Black Holes Might Have "Firewalls" That Instantly Incinerate Things That Fall In

Impact

Black holes — massive objects that even light can't escape from — are one of the most mysterious objects we know about. But there's one particularly perplexing black hole mystery that physicists can't figure out: Can anything escape from them, and if so, how? 

A new paper might have brought us a step closer to figuring it out, or at least a step closer to asking the right kind of questions about black holes.

Some physicists think black holes have a "firewall," or a barrier that instantly incinerates any matter that falls into it. The problem is the idea of a firewall doesn't fit in with older theories we have about black holes, and scientists are never quick to abandon long-held theories. 

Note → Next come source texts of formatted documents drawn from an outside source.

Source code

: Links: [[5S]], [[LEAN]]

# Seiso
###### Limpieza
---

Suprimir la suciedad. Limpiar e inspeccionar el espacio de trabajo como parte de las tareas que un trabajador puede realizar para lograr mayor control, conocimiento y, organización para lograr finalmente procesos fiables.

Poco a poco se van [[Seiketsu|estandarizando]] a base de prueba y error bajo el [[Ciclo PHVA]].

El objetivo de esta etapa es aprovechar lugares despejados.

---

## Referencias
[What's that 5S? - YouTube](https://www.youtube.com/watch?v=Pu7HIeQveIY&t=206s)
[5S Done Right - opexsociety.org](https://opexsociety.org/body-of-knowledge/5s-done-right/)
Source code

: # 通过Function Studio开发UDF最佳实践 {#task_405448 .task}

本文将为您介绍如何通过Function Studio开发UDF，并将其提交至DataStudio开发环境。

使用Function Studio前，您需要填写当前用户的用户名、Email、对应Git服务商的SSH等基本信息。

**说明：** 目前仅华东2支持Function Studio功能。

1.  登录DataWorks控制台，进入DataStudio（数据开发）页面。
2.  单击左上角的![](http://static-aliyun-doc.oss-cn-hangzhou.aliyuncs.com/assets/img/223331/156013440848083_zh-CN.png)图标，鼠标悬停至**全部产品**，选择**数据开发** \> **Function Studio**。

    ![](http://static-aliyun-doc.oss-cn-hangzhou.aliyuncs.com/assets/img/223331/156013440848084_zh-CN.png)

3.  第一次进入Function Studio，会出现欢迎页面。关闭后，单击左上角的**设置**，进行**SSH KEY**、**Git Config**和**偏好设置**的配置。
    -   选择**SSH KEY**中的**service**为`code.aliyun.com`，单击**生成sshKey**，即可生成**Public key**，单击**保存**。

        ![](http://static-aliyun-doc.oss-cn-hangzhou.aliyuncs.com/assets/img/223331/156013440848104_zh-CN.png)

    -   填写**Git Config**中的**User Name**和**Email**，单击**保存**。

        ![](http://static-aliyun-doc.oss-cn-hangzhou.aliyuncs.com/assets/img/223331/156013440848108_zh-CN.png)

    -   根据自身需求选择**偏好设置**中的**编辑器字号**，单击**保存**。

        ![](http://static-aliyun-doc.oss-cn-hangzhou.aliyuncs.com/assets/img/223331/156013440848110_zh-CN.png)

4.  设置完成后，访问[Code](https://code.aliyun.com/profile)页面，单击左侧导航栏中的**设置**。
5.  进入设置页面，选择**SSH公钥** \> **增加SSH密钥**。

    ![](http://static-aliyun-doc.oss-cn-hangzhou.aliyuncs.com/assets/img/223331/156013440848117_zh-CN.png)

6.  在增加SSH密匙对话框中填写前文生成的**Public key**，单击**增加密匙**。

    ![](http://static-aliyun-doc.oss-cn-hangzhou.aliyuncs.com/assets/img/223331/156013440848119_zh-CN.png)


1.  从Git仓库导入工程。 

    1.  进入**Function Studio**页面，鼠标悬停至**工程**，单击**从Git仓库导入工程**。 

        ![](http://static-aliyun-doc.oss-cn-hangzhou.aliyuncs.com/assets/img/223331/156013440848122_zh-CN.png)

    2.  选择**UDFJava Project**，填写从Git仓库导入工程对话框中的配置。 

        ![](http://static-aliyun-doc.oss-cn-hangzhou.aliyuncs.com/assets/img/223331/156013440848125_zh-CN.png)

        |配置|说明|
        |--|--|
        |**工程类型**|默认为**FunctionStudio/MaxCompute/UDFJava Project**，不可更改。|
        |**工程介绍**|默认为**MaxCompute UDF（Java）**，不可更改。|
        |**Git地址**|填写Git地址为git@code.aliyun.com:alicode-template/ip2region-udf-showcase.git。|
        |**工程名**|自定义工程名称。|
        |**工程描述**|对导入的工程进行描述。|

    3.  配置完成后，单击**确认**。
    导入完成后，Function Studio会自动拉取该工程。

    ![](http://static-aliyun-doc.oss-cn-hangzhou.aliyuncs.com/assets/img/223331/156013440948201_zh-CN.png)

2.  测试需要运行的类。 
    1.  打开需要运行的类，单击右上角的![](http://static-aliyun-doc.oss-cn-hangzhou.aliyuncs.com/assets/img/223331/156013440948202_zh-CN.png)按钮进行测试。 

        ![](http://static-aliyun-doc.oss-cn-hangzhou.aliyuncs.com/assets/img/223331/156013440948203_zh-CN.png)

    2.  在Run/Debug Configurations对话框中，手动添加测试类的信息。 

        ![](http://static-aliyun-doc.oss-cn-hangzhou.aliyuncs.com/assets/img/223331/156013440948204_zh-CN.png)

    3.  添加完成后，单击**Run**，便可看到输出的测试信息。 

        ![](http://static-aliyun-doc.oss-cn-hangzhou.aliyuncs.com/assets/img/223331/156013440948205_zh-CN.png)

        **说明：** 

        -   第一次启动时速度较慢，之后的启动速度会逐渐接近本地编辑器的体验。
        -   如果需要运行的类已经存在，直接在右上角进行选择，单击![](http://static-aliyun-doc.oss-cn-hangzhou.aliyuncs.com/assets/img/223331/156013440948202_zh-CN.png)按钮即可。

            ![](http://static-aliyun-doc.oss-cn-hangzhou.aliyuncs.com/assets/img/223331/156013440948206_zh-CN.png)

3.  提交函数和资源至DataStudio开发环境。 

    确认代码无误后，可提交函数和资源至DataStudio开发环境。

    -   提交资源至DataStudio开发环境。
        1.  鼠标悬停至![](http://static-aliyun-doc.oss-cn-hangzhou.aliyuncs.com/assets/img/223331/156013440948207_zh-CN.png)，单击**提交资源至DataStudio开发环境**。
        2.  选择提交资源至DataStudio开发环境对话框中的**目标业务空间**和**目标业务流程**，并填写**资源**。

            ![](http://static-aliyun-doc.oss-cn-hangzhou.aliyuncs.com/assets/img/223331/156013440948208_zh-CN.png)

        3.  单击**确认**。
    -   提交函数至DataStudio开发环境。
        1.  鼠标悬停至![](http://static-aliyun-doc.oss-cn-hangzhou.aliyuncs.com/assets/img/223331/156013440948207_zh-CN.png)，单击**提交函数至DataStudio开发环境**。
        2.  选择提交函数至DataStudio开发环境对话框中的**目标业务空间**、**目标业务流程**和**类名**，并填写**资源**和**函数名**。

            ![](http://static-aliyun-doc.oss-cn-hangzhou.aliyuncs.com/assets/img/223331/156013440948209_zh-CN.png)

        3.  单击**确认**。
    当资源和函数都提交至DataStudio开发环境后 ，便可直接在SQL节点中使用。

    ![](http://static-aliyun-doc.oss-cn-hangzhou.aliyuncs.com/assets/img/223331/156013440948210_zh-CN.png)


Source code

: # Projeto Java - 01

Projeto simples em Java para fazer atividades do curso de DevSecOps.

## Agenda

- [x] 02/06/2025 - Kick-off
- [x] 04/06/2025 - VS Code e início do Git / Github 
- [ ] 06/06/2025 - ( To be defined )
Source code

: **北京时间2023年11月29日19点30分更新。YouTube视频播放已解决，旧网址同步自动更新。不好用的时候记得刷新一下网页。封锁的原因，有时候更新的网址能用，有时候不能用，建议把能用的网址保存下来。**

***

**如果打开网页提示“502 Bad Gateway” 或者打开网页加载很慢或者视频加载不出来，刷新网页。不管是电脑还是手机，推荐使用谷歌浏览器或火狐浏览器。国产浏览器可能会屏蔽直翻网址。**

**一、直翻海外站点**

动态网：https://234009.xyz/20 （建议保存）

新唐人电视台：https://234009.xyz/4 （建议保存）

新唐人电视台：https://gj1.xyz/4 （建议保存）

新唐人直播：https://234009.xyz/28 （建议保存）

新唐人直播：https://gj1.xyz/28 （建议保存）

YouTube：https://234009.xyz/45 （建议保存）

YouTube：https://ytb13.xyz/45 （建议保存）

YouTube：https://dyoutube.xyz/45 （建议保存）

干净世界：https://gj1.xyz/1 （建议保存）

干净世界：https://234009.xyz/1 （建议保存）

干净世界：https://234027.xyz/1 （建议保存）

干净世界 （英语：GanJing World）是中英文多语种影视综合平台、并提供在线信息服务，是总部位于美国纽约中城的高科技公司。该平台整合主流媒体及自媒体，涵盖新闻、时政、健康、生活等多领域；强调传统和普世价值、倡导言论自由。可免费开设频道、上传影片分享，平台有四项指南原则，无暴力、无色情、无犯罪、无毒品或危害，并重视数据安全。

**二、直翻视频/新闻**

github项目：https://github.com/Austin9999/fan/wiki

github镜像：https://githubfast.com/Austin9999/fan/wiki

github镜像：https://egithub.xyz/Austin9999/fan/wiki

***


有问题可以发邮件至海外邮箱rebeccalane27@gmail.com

The problem is you need both Einstein's theory of relativity and quantum mechanics to describe a black hole, and those two theories do not get along well. This firewall theory directly pits the two against each other.

The firewall "shakes the foundations of what most of us believed about black holes," Raphael Bousso, a string theorist, said in 2013. "It essentially pits quantum mechanics against general relativity, without giving us any clues as to which direction to go next."

NASA

Quantum mechanics seems to suggest a black hole firewall exists. But the idea of a firewall violates a huge tenant of Einstein's relativity. In its simplest terms, free-falling in a black hole should be the same as floating in empty space. That's impossible if the object free-falling through a black hole gets incinerated.

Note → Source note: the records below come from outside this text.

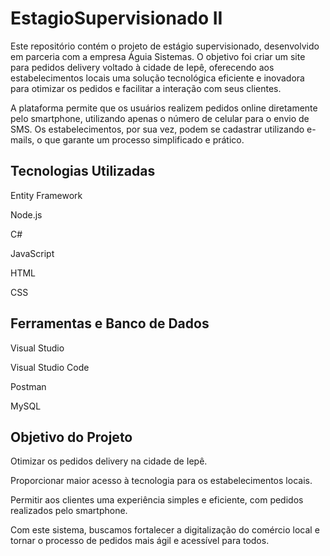 # EstagioSupervisionado II

Este repositório contém o projeto de estágio supervisionado, desenvolvido em parceria com a empresa Águia Sistemas. O objetivo foi criar um site para pedidos delivery voltado à cidade de Iepê, oferecendo aos estabelecimentos locais uma solução tecnológica eficiente e inovadora para otimizar os pedidos e facilitar a interação com seus clientes.

A plataforma permite que os usuários realizem pedidos online diretamente pelo smartphone, utilizando apenas o número de celular para o envio de SMS. Os estabelecimentos, por sua vez, podem se cadastrar utilizando e-mails, o que garante um processo simplificado e prático.

## Tecnologias Utilizadas

Entity Framework

Node.js

C#

JavaScript

HTML

CSS

## Ferramentas e Banco de Dados

Visual Studio

Visual Studio Code

Postman

MySQL

## Objetivo do Projeto
Otimizar os pedidos delivery na cidade de Iepê.

Proporcionar maior acesso à tecnologia para os estabelecimentos locais.

Permitir aos clientes uma experiência simples e eficiente, com pedidos realizados pelo smartphone.

Com este sistema, buscamos fortalecer a digitalização do comércio local e tornar o processo de pedidos mais ágil e acessível para todos.
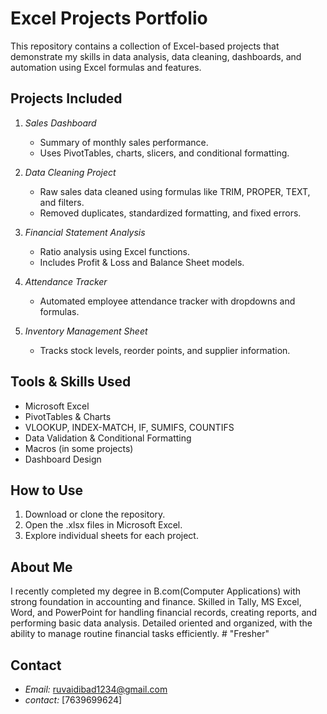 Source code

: # Excel Projects Portfolio

This repository contains a collection of Excel-based projects that demonstrate my skills in data analysis, data cleaning, dashboards, and automation using Excel formulas and features.

## Projects Included

1. *Sales Dashboard*
   - Summary of monthly sales performance.
   - Uses PivotTables, charts, slicers, and conditional formatting.

2. *Data Cleaning Project*
   - Raw sales data cleaned using formulas like TRIM, PROPER, TEXT, and filters.
   - Removed duplicates, standardized formatting, and fixed errors.

3. *Financial Statement Analysis*
   - Ratio analysis using Excel functions.
   - Includes Profit & Loss and Balance Sheet models.

4. *Attendance Tracker*
   - Automated employee attendance tracker with dropdowns and formulas.

5. *Inventory Management Sheet*
   - Tracks stock levels, reorder points, and supplier information.

## Tools & Skills Used

- Microsoft Excel
- PivotTables & Charts
- VLOOKUP, INDEX-MATCH, IF, SUMIFS, COUNTIFS
- Data Validation & Conditional Formatting
- Macros (in some projects)
- Dashboard Design

## How to Use

1. Download or clone the repository.
2. Open the .xlsx files in Microsoft Excel.
3. Explore individual sheets for each project.

## About Me

I recently completed my degree in B.com(Computer Applications) with strong foundation in accounting and 
finance. Skilled in Tally, MS Excel, Word, and PowerPoint for handling financial records, 
creating reports, and performing basic data analysis. Detailed oriented and organized, with 
the ability to manage routine financial tasks efficiently. # "Fresher"

## Contact

- *Email:* ruvaidibad1234@gmail.com
- *contact:* [7639699624]
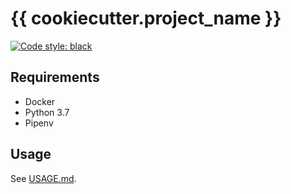 # {{ cookiecutter.project_name }}
[![Code style: black](https://img.shields.io/badge/code%20style-black-000000.svg)](https://github.com/ambv/black)


## Requirements
- Docker
- Python 3.7
- Pipenv


## Usage
See [USAGE.md](USAGE.md).
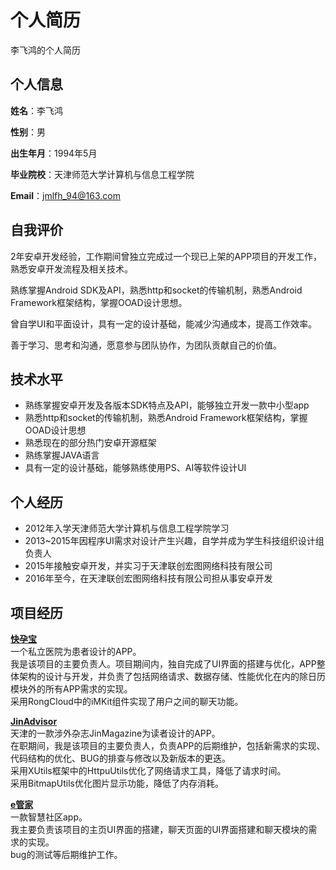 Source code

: # 个人简历
李飞鸿的个人简历

## 个人信息
**姓名**：李飞鸿  

**性别**：男  

**出生年月**：1994年5月  

**毕业院校**：天津师范大学计算机与信息工程学院  

**Email**：jmlfh_94@163.com  

## 自我评价
2年安卓开发经验，工作期间曾独立完成过一个现已上架的APP项目的开发工作，熟悉安卓开发流程及相关技术。  

熟练掌握Android SDK及API，熟悉http和socket的传输机制，熟悉Android Framework框架结构，掌握OOAD设计思想。  

曾自学UI和平面设计，具有一定的设计基础，能减少沟通成本，提高工作效率。  

善于学习、思考和沟通，愿意参与团队协作，为团队贡献自己的价值。  

## 技术水平
* 熟练掌握安卓开发及各版本SDK特点及API，能够独立开发一款中小型app
* 熟悉http和socket的传输机制，熟悉Android Framework框架结构，掌握OOAD设计思想
* 熟悉现在的部分热门安卓开源框架
* 熟练掌握JAVA语言
* 具有一定的设计基础，能够熟练使用PS、AI等软件设计UI

## 个人经历
* 2012年入学天津师范大学计算机与信息工程学院学习
* 2013~2015年因程序UI需求对设计产生兴趣，自学并成为学生科技组织设计组负责人
* 2015年接触安卓开发，并实习于天津联创宏图网络科技有限公司
* 2016年至今，在天津联创宏图网络科技有限公司担从事安卓开发

## 项目经历
[**快孕宝**](http://sj.qq.com/myapp/detail.htm?apkName=com.kyb.www)  
一个私立医院为患者设计的APP。  
我是该项目的主要负责人。项目期间内，独自完成了UI界面的搭建与优化，APP整体架构的设计与开发，并负责了包括网络请求、数据存储、性能优化在内的除日历模块外的所有APP需求的实现。  
采用RongCloud中的iMKit组件实现了用户之间的聊天功能。   

[**JinAdvisor**](http://sj.qq.com/myapp/detail.htm?apkName=com.jinmacazine.www)  
天津的一款涉外杂志JinMagazine为读者设计的APP。  
在职期间，我是该项目的主要负责人，负责APP的后期维护，包括新需求的实现、代码结构的优化、BUG的排查与修改以及新版本的更迭。      
采用XUtils框架中的HttpuUtils优化了网络请求工具，降低了请求时间。    
采用BitmapUtils优化图片显示功能，降低了内存消耗。

[**e管家**](http://sj.qq.com/myapp/detail.htm?apkName=com.fan.wuye)  
一款智慧社区app。  
我主要负责该项目的主页UI界面的搭建，聊天页面的UI界面搭建和聊天模块的需求的实现。  
bug的测试等后期维护工作。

This new paper about firewalls offers a step toward unraveling how they behave and how we might reconcile them with relativity.

The authors argue that a firewall wouldn't be stuck in one place inside a black hole. It could reach beyond the edge of the black hole into a region of space where it could be observed from outside the black hole.

"If a firewall exists, not only would an in-falling object be destroyed by it, but the destruction could be visible, even from the outside," Misao Sasaki, one of the scientists who worked on the paper, said in a statement.

Dozens of papers have been written about black hole firewalls, and it's clear we'll need more research to figure out whether they really exist.